----- Material for the task -----

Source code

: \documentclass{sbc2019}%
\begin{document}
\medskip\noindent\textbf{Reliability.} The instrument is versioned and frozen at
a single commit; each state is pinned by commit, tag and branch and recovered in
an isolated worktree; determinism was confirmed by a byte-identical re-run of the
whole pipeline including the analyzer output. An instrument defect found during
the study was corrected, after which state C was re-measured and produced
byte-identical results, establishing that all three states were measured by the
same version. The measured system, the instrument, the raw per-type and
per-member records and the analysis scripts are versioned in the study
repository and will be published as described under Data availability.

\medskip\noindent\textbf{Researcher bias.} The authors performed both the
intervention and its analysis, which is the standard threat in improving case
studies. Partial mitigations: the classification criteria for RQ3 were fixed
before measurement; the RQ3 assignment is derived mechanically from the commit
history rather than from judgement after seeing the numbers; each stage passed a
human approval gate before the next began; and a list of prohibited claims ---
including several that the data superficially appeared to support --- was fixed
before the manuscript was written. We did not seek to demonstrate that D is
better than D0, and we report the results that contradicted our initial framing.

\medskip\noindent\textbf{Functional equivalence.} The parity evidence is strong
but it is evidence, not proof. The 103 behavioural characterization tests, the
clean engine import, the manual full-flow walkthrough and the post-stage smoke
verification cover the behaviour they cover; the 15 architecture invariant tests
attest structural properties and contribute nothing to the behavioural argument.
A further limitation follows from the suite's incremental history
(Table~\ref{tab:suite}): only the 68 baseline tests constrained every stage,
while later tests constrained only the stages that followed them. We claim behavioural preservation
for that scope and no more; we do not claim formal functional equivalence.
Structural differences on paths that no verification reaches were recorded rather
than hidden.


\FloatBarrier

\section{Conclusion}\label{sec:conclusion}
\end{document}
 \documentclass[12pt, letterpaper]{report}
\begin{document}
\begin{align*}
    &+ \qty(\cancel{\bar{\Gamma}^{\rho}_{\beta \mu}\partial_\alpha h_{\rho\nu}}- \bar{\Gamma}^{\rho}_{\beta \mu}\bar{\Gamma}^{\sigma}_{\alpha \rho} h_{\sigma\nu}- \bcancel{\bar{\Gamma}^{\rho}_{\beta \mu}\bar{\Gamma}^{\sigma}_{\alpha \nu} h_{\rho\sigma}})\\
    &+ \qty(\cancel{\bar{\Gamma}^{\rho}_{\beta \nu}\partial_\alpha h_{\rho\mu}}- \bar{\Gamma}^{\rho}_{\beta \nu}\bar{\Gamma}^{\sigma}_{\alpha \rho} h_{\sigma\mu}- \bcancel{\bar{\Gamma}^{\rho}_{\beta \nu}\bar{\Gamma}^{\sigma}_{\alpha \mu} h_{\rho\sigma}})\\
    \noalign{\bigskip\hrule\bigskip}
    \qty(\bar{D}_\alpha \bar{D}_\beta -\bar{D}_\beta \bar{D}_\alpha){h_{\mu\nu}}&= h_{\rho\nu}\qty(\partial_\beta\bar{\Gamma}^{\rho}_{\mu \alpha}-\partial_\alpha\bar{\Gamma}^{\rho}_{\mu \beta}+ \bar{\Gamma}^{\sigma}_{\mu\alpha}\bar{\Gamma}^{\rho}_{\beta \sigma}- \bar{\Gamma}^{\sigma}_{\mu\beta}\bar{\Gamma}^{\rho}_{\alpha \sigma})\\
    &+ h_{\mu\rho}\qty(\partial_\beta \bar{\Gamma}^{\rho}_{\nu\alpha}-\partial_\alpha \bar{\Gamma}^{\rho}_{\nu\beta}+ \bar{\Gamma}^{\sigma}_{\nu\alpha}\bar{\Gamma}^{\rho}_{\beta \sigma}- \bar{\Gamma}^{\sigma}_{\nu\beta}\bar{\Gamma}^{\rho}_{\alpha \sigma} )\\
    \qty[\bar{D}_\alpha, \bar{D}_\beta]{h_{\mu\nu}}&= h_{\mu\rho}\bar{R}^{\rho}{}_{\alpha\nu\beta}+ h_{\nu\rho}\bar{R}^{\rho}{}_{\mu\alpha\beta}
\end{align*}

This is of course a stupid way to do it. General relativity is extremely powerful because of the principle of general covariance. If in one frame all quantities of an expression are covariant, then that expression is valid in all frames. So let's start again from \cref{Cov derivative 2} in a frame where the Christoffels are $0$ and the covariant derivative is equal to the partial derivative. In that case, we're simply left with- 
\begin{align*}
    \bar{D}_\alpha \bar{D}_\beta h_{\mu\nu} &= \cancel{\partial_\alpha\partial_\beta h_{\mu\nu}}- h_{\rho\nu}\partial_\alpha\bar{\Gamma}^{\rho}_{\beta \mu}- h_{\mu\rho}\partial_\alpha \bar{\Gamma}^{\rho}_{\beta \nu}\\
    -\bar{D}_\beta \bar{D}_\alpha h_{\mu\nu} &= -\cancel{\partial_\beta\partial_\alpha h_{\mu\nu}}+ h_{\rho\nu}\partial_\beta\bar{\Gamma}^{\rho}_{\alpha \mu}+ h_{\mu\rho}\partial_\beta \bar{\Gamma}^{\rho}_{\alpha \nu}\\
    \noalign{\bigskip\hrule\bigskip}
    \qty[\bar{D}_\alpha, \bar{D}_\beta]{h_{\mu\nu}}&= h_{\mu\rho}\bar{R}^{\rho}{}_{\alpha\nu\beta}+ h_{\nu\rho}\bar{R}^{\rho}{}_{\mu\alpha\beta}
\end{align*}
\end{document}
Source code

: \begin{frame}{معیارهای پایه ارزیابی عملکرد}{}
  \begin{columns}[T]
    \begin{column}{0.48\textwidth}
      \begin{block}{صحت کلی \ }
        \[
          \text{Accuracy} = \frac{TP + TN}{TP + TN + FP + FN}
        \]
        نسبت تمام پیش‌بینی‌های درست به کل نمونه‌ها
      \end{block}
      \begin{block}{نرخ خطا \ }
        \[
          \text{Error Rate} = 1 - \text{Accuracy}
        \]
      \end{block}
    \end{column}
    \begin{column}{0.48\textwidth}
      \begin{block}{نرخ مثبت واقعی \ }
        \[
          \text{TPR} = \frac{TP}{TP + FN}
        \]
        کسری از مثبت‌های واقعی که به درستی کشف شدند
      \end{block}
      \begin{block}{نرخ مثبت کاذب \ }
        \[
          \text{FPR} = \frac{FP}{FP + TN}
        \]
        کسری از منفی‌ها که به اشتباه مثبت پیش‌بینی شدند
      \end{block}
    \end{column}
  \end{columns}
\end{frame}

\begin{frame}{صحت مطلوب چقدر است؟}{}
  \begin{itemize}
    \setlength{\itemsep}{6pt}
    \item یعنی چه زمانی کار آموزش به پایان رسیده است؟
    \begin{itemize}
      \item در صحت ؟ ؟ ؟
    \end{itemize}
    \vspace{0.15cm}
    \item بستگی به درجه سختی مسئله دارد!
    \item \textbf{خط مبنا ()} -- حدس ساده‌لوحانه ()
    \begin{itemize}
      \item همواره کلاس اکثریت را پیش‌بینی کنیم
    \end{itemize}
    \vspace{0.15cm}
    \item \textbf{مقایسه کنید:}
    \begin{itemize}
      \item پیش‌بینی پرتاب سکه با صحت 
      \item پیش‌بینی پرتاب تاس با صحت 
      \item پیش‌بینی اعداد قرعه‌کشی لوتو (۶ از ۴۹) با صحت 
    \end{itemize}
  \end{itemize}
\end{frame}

-----

Write out the entire listing above once more. Keep it exact.

Written answer
Source code

: \documentclass{sbc2019}%
\begin{document}
\medskip\noindent\textbf{Reliability.} The instrument is versioned and frozen at
a single commit; each state is pinned by commit, tag and branch and recovered in
an isolated worktree; determinism was confirmed by a byte-identical re-run of the
whole pipeline including the analyzer output. An instrument defect found during
the study was corrected, after which state C was re-measured and produced
byte-identical results, establishing that all three states were measured by the
same version. The measured system, the instrument, the raw per-type and
per-member records and the analysis scripts are versioned in the study
repository and will be published as described under Data availability.

\medskip\noindent\textbf{Researcher bias.} The authors performed both the
intervention and its analysis, which is the standard threat in improving case
studies. Partial mitigations: the classification criteria for RQ3 were fixed
before measurement; the RQ3 assignment is derived mechanically from the commit
history rather than from judgement after seeing the numbers; each stage passed a
human approval gate before the next began; and a list of prohibited claims ---
including several that the data superficially appeared to support --- was fixed
before the manuscript was written. We did not seek to demonstrate that D is
better than D0, and we report the results that contradicted our initial framing.

\medskip\noindent\textbf{Functional equivalence.} The parity evidence is strong
but it is evidence, not proof. The 103 behavioural characterization tests, the
clean engine import, the manual full-flow walkthrough and the post-stage smoke
verification cover the behaviour they cover; the 15 architecture invariant tests
attest structural properties and contribute nothing to the behavioural argument.
A further limitation follows from the suite's incremental history
(Table~\ref{tab:suite}): only the 68 baseline tests constrained every stage,
while later tests constrained only the stages that followed them. We claim behavioural preservation
for that scope and no more; we do not claim formal functional equivalence.
Structural differences on paths that no verification reaches were recorded rather
than hidden.


\FloatBarrier

\section{Conclusion}\label{sec:conclusion}
\end{document}
 \documentclass[12pt, letterpaper]{report}
\begin{document}
\begin{align*}
    &+ \qty(\cancel{\bar{\Gamma}^{\rho}_{\beta \mu}\partial_\alpha h_{\rho\nu}}- \bar{\Gamma}^{\rho}_{\beta \mu}\bar{\Gamma}^{\sigma}_{\alpha \rho} h_{\sigma\nu}- \bcancel{\bar{\Gamma}^{\rho}_{\beta \mu}\bar{\Gamma}^{\sigma}_{\alpha \nu} h_{\rho\sigma}})\\
    &+ \qty(\cancel{\bar{\Gamma}^{\rho}_{\beta \nu}\partial_\alpha h_{\rho\mu}}- \bar{\Gamma}^{\rho}_{\beta \nu}\bar{\Gamma}^{\sigma}_{\alpha \rho} h_{\sigma\mu}- \bcancel{\bar{\Gamma}^{\rho}_{\beta \nu}\bar{\Gamma}^{\sigma}_{\alpha \mu} h_{\rho\sigma}})\\
    \noalign{\bigskip\hrule\bigskip}
    \qty(\bar{D}_\alpha \bar{D}_\beta -\bar{D}_\beta \bar{D}_\alpha){h_{\mu\nu}}&= h_{\rho\nu}\qty(\partial_\beta\bar{\Gamma}^{\rho}_{\mu \alpha}-\partial_\alpha\bar{\Gamma}^{\rho}_{\mu \beta}+ \bar{\Gamma}^{\sigma}_{\mu\alpha}\bar{\Gamma}^{\rho}_{\beta \sigma}- \bar{\Gamma}^{\sigma}_{\mu\beta}\bar{\Gamma}^{\rho}_{\alpha \sigma})\\
    &+ h_{\mu\rho}\qty(\partial_\beta \bar{\Gamma}^{\rho}_{\nu\alpha}-\partial_\alpha \bar{\Gamma}^{\rho}_{\nu\beta}+ \bar{\Gamma}^{\sigma}_{\nu\alpha}\bar{\Gamma}^{\rho}_{\beta \sigma}- \bar{\Gamma}^{\sigma}_{\nu\beta}\bar{\Gamma}^{\rho}_{\alpha \sigma} )\\
    \qty[\bar{D}_\alpha, \bar{D}_\beta]{h_{\mu\nu}}&= h_{\mu\rho}\bar{R}^{\rho}{}_{\alpha\nu\beta}+ h_{\nu\rho}\bar{R}^{\rho}{}_{\mu\alpha\beta}
\end{align*}

This is of course a stupid way to do it. General relativity is extremely powerful because of the principle of general covariance. If in one frame all quantities of an expression are covariant, then that expression is valid in all frames. So let's start again from \cref{Cov derivative 2} in a frame where the Christoffels are $0$ and the covariant derivative is equal to the partial derivative. In that case, we're simply left with- 
\begin{align*}
    \bar{D}_\alpha \bar{D}_\beta h_{\mu\nu} &= \cancel{\partial_\alpha\partial_\beta h_{\mu\nu}}- h_{\rho\nu}\partial_\alpha\bar{\Gamma}^{\rho}_{\beta \mu}- h_{\mu\rho}\partial_\alpha \bar{\Gamma}^{\rho}_{\beta \nu}\\
    -\bar{D}_\beta \bar{D}_\alpha h_{\mu\nu} &= -\cancel{\partial_\beta\partial_\alpha h_{\mu\nu}}+ h_{\rho\nu}\partial_\beta\bar{\Gamma}^{\rho}_{\alpha \mu}+ h_{\mu\rho}\partial_\beta \bar{\Gamma}^{\rho}_{\alpha \nu}\\
    \noalign{\bigskip\hrule\bigskip}
    \qty[\bar{D}_\alpha, \bar{D}_\beta]{h_{\mu\nu}}&= h_{\mu\rho}\bar{R}^{\rho}{}_{\alpha\nu\beta}+ h_{\nu\rho}\bar{R}^{\rho}{}_{\mu\alpha\beta}
\end{align*}
\end{document}
Source code

: \begin{frame}{معیارهای پایه ارزیابی عملکرد}{}
  \begin{columns}[T]
    \begin{column}{0.48\textwidth}
      \begin{block}{صحت کلی \ }
        \[
          \text{Accuracy} = \frac{TP + TN}{TP + TN + FP + FN}
        \]
        نسبت تمام پیش‌بینی‌های درست به کل نمونه‌ها
      \end{block}
      \begin{block}{نرخ خطا \ }
        \[
          \text{Error Rate} = 1 - \text{Accuracy}
        \]
      \end{block}
    \end{column}
    \begin{column}{0.48\textwidth}
      \begin{block}{نرخ مثبت واقعی \ }
        \[
          \text{TPR} = \frac{TP}{TP + FN}
        \]
        کسری از مثبت‌های واقعی که به درستی کشف شدند
      \end{block}
      \begin{block}{نرخ مثبت کاذب \ }
        \[
          \text{FPR} = \frac{FP}{FP + TN}
        \]
        کسری از منفی‌ها که به اشتباه مثبت پیش‌بینی شدند
      \end{block}
    \end{column}
  \end{columns}
\end{frame}

\begin{frame}{صحت مطلوب چقدر است؟}{}
  \begin{itemize}
    \setlength{\itemsep}{6pt}
    \item یعنی چه زمانی کار آموزش به پایان رسیده است؟
    \begin{itemize}
      \item در صحت ؟ ؟ ؟
    \end{itemize}
    \vspace{0.15cm}
    \item بستگی به درجه سختی مسئله دارد!
    \item \textbf{خط مبنا ()} -- حدس ساده‌لوحانه ()
    \begin{itemize}
      \item همواره کلاس اکثریت را پیش‌بینی کنیم
    \end{itemize}
    \vspace{0.15cm}
    \item \textbf{مقایسه کنید:}
    \begin{itemize}
      \item پیش‌بینی پرتاب سکه با صحت 
      \item پیش‌بینی پرتاب تاس با صحت 
      \item پیش‌بینی اعداد قرعه‌کشی لوتو (۶ از ۴۹) با صحت 
    \end{itemize}
  \end{itemize}
\end{frame}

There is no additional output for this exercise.